Exercise description ▸ Scan the records below for the line containing "for this setting." and the line containing "How often (in". Copy both, plus every line between, exactly.

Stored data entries
________________________________________

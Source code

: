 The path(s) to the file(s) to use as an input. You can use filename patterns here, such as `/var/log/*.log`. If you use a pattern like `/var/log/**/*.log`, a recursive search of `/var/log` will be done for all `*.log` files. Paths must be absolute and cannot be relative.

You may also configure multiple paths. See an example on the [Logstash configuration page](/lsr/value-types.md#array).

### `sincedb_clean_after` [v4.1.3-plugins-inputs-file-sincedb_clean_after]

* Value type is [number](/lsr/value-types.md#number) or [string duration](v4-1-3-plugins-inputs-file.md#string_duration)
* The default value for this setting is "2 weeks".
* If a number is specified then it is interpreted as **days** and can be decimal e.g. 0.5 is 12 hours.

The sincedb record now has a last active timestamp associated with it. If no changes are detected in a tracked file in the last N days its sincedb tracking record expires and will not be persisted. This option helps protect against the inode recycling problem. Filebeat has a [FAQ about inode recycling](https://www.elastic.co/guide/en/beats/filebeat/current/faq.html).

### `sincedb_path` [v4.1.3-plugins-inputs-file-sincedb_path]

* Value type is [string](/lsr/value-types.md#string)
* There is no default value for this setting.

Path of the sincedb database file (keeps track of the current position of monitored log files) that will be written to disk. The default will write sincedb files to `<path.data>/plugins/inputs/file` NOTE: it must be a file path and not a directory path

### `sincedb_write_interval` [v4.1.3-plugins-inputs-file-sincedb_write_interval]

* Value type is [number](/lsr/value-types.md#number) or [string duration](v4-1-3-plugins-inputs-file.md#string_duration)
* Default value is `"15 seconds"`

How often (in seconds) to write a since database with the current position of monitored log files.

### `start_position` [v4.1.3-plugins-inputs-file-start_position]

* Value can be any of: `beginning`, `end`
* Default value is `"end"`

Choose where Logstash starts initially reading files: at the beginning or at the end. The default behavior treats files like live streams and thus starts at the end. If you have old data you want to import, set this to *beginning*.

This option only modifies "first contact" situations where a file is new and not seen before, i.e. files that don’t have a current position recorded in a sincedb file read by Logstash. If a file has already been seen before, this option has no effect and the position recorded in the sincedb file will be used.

________________________________________

Response for this exercise ▸
* There is no default value for this setting.

Path of the sincedb database file (keeps track of the current position of monitored log files) that will be written to disk. The default will write sincedb files to `<path.data>/plugins/inputs/file` NOTE: it must be a file path and not a directory path

### `sincedb_write_interval` [v4.1.3-plugins-inputs-file-sincedb_write_interval]

* Value type is [number](/lsr/value-types.md#number) or [string duration](v4-1-3-plugins-inputs-file.md#string_duration)
* Default value is `"15 seconds"`

How often (in seconds) to write a since database with the current position of monitored log files.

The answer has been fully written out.